Each line below should be retyped exactly, with no pictures.

[Extracted records]

--- START ---

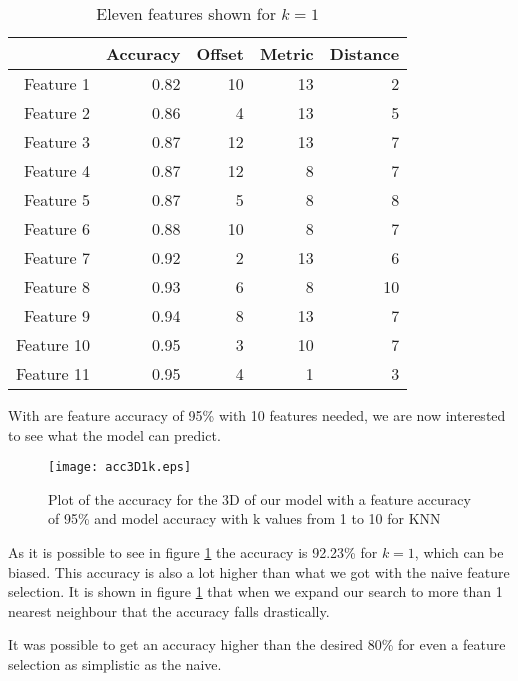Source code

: \begin{table}[H]
  \centering
    \begin{tabular}{|r|r|r|r|r|}
    \hline
          & Accuracy & Offset & Metric & Distance \\
    \hline
    Feature 1 & 0.82  & 10    & 13    & 2 \\
    \hline
    Feature 2 & 0.86  & 4     & 13    & 5 \\
    \hline
    Feature 3 & 0.87  & 12    & 13    & 7 \\
    \hline
    Feature 4 & 0.87  & 12    & 8     & 7 \\
    \hline
    Feature 5 & 0.87  & 5     & 8     & 8 \\
    \hline
    Feature 6 & 0.88  & 10    & 8     & 7 \\
    \hline
    Feature 7 & 0.92  & 2     & 13    & 6 \\
    \hline
    Feature 8 & 0.93  & 6     & 8     & 10 \\
    \hline
    Feature 9 & 0.94  & 8     & 13    & 7 \\
    \hline
    Feature 10 & 0.95  & 3     & 10    & 7 \\
    \hline
    Feature 11 & 0.95  & 4     & 1     & 3 \\
    \hline
    \end{tabular}%
  \caption{Eleven features shown for $k=1$}\label{tab:Features3d1k}%
\end{table}%

With are feature accuracy of 95\% with 10 features needed, we are now interested to see what the model can predict.

\begin{figure}[H]
  \centering
  \texttt{[image: acc3D1k.eps]}
  \caption{Plot of the accuracy for the 3D of our model with a feature accuracy of 95\% and model accuracy with k values from 1 to 10 for KNN}\label{fig:Features3d1k}
\end{figure}

As it is possible to see in figure \ref{fig:Features3d1k} the accuracy is 92.23\% for $k=1$, which can be biased. This accuracy is also a lot higher than what we got with the naive feature selection. It is shown in figure \ref{fig:Features3d1k} that when we expand our search to more than 1 nearest neighbour that the accuracy falls drastically.

It was possible to get an accuracy higher than the desired 80\% for even a feature selection as simplistic as the naive.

--- END ---

- _Task output_:
Source code

: \begin{table}[H]
  \centering
    \begin{tabular}{|r|r|r|r|r|}
    \hline
          & Accuracy & Offset & Metric & Distance \\
    \hline
    Feature 1 & 0.82  & 10    & 13    & 2 \\
    \hline
    Feature 2 & 0.86  & 4     & 13    & 5 \\
    \hline
    Feature 3 & 0.87  & 12    & 13    & 7 \\
    \hline
    Feature 4 & 0.87  & 12    & 8     & 7 \\
    \hline
    Feature 5 & 0.87  & 5     & 8     & 8 \\
    \hline
    Feature 6 & 0.88  & 10    & 8     & 7 \\
    \hline
    Feature 7 & 0.92  & 2     & 13    & 6 \\
    \hline
    Feature 8 & 0.93  & 6     & 8     & 10 \\
    \hline
    Feature 9 & 0.94  & 8     & 13    & 7 \\
    \hline
    Feature 10 & 0.95  & 3     & 10    & 7 \\
    \hline
    Feature 11 & 0.95  & 4     & 1     & 3 \\
    \hline
    \end{tabular}%
  \caption{Eleven features shown for $k=1$}\label{tab:Features3d1k}%
\end{table}%

With are feature accuracy of 95\% with 10 features needed, we are now interested to see what the model can predict.

\begin{figure}[H]
  \centering
  \texttt{[image: acc3D1k.eps]}
  \caption{Plot of the accuracy for the 3D of our model with a feature accuracy of 95\% and model accuracy with k values from 1 to 10 for KNN}\label{fig:Features3d1k}
\end{figure}

As it is possible to see in figure \ref{fig:Features3d1k} the accuracy is 92.23\% for $k=1$, which can be biased. This accuracy is also a lot higher than what we got with the naive feature selection. It is shown in figure \ref{fig:Features3d1k} that when we expand our search to more than 1 nearest neighbour that the accuracy falls drastically.

It was possible to get an accuracy higher than the desired 80\% for even a feature selection as simplistic as the naive.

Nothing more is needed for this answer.